Records for the task —
******

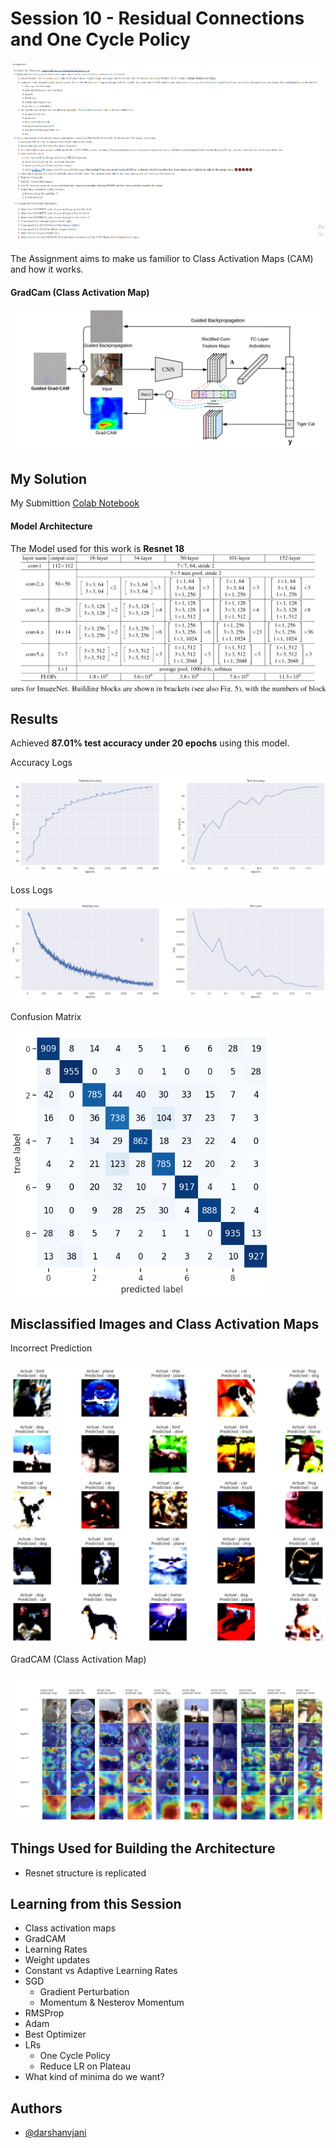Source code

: 
# Session 10 - Residual Connections and One Cycle Policy

![Instruction for Assignment](https://github.com/darshanvjani/ERA_vision_nlp_ai/blob/main/CAMs,%20LRs,%20and%20Optimizers/Images/assignment.png?raw=true)

The Assignment aims to make us familior to Class Activation Maps (CAM) and how it works.

#### GradCam (Class Activation Map)
![CAM](https://github.com/darshanvjani/ERA_vision_nlp_ai/blob/main/CAMs,%20LRs,%20and%20Optimizers/Images/cam.jpg?raw=true)


## My Solution

My Submittion
[Colab Notebook](#https://github.com/darshanvjani/ERA_vision_nlp_ai/blob/main/CAMs%2C%20LRs%2C%20and%20Optimizers/Session_11.ipynb)

#### Model Architecture

The Model used for this work is **Resnet 18**
![Instruction for Assignment](https://github.com/darshanvjani/ERA_vision_nlp_ai/blob/main/CAMs,%20LRs,%20and%20Optimizers/Images/resnet_arc.png?raw=true)


## Results

Achieved **87.01% test accuracy under 20 epochs** using this model.

Accuracy Logs

![accuracy](https://github.com/darshanvjani/ERA_vision_nlp_ai/blob/main/CAMs,%20LRs,%20and%20Optimizers/Images/accuracy%20logs.png?raw=true)

Loss Logs

![loss](https://github.com/darshanvjani/ERA_vision_nlp_ai/blob/main/CAMs,%20LRs,%20and%20Optimizers/Images/loss%20logs.png?raw=true)

Confusion Matrix

![matrix](https://github.com/darshanvjani/ERA_vision_nlp_ai/blob/main/CAMs,%20LRs,%20and%20Optimizers/Images/confusion%20matrix.png?raw=true)


## Misclassified Images and Class Activation Maps

Incorrect Prediction

![incorrect_pred](https://github.com/darshanvjani/ERA_vision_nlp_ai/blob/main/CAMs,%20LRs,%20and%20Optimizers/Images/misclassified%20images.png?raw=true)

GradCAM (Class Activation Map)

![cam](https://github.com/darshanvjani/ERA_vision_nlp_ai/blob/main/CAMs,%20LRs,%20and%20Optimizers/Images/cam.png?raw=true)


## Things Used for Building the Architecture
- Resnet structure is replicated

## Learning from this Session 
- Class activation maps
- GradCAM
- Learning Rates
- Weight updates
- Constant vs Adaptive Learning Rates
- SGD
    - Gradient Perturbation
    - Momentum & Nesterov Momentum
- RMSProp
- Adam
- Best Optimizer
- LRs
    - One Cycle Policy
    - Reduce LR on Plateau
- What kind of minima do we want?

## Authors

- [@darshanvjani](https://github.com/darshanvjani)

******

The problem — The answer consists solely of the lines from the one containing "- Gradient Perturbation" through the last line of the data above, reproduced exactly.

Answer to the problem —
    - Gradient Perturbation
    - Momentum & Nesterov Momentum
- RMSProp
- Adam
- Best Optimizer
- LRs
    - One Cycle Policy
    - Reduce LR on Plateau
- What kind of minima do we want?

## Authors

- [@darshanvjani](https://github.com/darshanvjani)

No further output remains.